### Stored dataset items
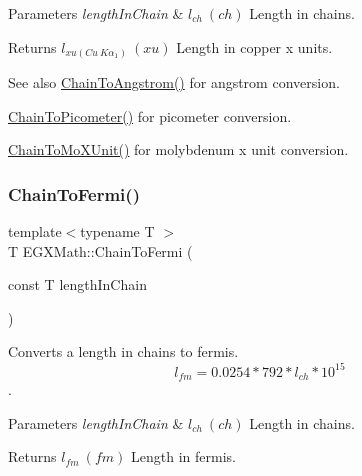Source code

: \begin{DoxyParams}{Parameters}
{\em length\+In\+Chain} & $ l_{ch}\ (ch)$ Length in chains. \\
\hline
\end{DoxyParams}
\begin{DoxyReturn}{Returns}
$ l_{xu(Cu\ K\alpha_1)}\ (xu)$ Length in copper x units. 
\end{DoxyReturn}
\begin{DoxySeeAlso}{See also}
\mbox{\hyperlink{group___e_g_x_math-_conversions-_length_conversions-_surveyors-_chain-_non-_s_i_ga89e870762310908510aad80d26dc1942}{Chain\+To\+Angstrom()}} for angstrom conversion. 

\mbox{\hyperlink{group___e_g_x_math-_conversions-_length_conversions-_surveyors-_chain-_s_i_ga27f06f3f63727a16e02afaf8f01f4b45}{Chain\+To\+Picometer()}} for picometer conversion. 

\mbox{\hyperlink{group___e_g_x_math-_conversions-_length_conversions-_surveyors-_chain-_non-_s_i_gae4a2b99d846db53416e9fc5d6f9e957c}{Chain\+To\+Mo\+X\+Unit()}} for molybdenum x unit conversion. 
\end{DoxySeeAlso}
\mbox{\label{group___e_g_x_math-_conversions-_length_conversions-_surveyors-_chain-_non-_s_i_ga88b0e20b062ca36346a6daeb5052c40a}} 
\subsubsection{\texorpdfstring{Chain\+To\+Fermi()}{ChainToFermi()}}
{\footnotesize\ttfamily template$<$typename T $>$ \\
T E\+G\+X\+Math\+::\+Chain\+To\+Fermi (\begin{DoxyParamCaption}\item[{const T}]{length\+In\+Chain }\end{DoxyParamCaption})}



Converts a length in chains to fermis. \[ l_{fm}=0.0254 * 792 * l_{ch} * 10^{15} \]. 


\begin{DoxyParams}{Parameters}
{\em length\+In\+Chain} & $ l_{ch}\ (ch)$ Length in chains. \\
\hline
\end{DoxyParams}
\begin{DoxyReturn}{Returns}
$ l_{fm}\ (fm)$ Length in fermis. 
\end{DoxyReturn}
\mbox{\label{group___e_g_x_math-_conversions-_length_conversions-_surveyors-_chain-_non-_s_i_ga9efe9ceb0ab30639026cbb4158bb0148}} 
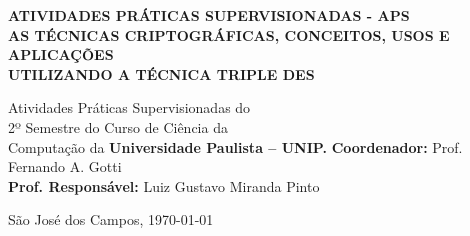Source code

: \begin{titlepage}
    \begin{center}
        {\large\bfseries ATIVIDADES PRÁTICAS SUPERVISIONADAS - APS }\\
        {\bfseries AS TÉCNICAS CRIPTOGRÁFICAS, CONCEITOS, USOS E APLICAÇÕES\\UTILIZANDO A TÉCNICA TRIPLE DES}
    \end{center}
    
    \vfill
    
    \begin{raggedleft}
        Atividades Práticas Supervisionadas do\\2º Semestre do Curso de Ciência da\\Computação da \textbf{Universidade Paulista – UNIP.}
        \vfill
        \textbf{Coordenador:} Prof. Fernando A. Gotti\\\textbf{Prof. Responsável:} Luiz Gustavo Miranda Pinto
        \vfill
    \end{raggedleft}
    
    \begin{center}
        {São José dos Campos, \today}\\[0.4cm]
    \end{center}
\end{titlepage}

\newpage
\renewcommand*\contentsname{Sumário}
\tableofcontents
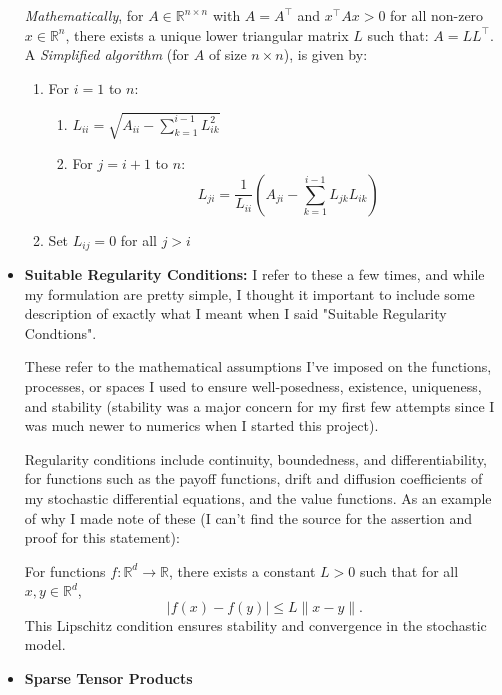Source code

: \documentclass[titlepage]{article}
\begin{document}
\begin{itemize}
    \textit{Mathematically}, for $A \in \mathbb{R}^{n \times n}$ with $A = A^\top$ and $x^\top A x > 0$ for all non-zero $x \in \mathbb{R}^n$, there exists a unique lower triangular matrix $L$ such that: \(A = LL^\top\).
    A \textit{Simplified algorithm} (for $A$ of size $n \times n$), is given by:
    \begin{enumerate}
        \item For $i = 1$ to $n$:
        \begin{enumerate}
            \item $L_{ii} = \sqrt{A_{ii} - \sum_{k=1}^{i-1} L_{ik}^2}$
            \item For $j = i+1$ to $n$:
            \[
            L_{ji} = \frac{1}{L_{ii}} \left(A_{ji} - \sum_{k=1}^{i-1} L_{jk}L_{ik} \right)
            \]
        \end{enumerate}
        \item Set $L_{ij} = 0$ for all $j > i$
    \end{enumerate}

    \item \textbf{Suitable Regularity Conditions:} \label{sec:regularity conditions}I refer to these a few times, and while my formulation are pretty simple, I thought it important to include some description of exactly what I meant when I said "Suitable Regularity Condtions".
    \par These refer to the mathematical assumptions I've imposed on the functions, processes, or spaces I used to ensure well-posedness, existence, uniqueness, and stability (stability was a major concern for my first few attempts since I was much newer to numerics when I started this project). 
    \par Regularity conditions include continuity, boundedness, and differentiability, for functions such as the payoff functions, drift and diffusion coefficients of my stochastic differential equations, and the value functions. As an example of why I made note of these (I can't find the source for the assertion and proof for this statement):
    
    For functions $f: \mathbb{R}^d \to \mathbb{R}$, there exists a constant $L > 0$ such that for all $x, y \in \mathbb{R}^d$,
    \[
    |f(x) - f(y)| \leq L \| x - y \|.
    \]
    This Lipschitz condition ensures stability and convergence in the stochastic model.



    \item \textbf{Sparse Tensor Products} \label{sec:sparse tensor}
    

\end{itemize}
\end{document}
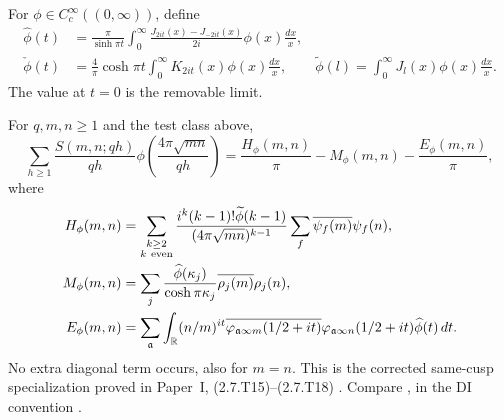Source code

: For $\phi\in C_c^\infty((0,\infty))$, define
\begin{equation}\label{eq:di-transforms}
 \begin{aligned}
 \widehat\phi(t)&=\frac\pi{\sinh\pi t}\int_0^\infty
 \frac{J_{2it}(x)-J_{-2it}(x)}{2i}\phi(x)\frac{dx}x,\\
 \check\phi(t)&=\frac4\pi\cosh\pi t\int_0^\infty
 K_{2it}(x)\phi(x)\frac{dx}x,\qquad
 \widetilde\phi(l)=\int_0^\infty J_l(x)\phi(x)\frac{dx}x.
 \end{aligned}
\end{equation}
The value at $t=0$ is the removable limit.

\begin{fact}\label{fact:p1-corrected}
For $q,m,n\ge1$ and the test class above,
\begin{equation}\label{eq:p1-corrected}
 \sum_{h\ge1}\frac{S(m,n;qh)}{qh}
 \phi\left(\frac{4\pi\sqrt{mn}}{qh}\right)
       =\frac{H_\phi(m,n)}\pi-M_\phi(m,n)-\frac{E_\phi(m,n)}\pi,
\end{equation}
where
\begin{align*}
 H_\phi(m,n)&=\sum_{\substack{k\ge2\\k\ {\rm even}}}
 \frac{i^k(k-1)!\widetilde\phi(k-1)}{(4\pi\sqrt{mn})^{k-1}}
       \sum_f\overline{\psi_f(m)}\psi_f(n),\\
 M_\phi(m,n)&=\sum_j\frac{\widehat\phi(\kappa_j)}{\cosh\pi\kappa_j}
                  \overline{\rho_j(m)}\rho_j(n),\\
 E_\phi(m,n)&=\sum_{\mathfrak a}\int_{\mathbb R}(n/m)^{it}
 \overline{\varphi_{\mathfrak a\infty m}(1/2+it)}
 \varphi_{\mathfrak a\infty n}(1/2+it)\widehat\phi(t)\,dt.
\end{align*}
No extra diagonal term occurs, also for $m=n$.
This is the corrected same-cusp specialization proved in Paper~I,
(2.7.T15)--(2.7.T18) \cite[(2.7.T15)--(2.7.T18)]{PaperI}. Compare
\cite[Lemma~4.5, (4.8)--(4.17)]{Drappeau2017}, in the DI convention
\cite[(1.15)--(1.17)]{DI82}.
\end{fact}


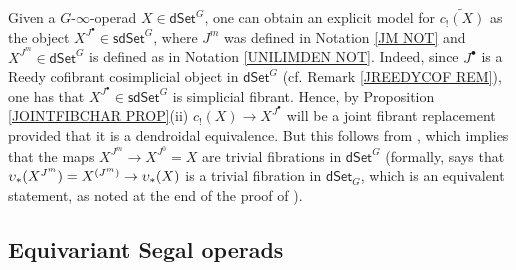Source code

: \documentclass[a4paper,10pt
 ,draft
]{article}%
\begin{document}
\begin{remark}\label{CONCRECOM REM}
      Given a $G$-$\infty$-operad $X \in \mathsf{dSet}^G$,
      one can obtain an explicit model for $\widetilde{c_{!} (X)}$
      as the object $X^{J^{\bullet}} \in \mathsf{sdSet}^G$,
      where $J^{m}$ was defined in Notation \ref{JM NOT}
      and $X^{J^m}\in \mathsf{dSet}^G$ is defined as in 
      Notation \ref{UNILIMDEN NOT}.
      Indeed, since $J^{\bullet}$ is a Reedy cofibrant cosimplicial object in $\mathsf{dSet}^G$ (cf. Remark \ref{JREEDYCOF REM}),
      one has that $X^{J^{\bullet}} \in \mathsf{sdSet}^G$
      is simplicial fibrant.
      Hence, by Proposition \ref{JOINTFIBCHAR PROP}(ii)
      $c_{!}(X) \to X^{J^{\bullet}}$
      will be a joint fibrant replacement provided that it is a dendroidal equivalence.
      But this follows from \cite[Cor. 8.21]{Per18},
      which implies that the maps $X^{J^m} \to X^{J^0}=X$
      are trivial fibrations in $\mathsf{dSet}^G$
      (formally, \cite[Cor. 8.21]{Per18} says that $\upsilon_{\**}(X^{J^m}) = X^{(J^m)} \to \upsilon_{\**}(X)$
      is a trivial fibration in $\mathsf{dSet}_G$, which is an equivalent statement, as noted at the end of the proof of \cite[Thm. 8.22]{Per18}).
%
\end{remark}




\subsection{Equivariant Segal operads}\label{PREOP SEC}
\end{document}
---
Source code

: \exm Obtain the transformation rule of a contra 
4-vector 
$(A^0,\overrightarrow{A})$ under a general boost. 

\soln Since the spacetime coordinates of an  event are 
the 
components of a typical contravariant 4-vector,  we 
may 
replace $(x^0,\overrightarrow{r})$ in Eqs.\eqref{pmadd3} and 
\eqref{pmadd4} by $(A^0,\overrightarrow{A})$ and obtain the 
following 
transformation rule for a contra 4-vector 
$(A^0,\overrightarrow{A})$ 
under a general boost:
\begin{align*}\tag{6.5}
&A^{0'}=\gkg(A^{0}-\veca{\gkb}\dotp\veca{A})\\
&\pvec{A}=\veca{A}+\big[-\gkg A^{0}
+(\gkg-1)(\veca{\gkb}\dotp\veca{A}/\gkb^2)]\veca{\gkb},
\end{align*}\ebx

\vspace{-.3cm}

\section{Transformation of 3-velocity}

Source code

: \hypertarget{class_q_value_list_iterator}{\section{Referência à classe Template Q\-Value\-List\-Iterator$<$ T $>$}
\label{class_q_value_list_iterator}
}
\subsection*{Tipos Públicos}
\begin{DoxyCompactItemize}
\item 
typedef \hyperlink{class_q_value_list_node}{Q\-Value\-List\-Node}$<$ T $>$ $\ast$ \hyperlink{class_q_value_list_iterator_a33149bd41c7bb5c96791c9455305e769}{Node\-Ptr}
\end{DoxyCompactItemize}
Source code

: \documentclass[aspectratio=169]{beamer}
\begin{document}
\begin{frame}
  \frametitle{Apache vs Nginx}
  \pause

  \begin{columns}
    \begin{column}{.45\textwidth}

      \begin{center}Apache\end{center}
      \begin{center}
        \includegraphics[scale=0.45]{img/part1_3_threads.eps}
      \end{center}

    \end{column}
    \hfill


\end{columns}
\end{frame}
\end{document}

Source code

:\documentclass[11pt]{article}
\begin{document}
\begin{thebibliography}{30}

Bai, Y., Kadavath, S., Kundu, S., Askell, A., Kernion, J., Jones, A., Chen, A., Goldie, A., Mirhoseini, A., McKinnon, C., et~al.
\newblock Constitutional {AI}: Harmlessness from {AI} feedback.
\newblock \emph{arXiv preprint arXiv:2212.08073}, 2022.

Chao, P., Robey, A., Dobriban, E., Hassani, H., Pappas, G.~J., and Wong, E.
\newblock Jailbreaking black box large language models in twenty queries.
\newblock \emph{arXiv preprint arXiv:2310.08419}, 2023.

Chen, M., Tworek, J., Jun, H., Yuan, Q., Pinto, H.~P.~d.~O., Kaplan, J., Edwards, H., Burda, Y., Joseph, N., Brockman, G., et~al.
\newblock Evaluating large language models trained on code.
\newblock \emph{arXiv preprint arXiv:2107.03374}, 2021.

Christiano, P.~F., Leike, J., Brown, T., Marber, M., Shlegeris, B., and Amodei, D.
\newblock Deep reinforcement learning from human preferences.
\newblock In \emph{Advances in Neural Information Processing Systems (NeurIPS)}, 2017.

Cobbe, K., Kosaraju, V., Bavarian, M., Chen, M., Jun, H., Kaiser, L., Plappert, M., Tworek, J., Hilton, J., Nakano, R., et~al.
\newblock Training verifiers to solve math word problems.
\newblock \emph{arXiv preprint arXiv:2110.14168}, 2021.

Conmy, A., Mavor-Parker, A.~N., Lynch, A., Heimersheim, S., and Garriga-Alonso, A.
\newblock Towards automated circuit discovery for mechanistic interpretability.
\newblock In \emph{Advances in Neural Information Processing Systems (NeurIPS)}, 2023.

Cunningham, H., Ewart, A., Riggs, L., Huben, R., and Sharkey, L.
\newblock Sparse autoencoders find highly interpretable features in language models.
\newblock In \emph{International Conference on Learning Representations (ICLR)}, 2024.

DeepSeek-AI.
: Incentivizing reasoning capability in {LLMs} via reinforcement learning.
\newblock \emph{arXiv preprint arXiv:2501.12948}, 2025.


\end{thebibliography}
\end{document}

### Exercise brief
All lines of the records above that carry the word "Advances" should be listed.

### Response to the exercise
\newblock In \emph{Advances in Neural Information Processing Systems (NeurIPS)}, 2017.
\newblock In \emph{Advances in Neural Information Processing Systems (NeurIPS)}, 2023.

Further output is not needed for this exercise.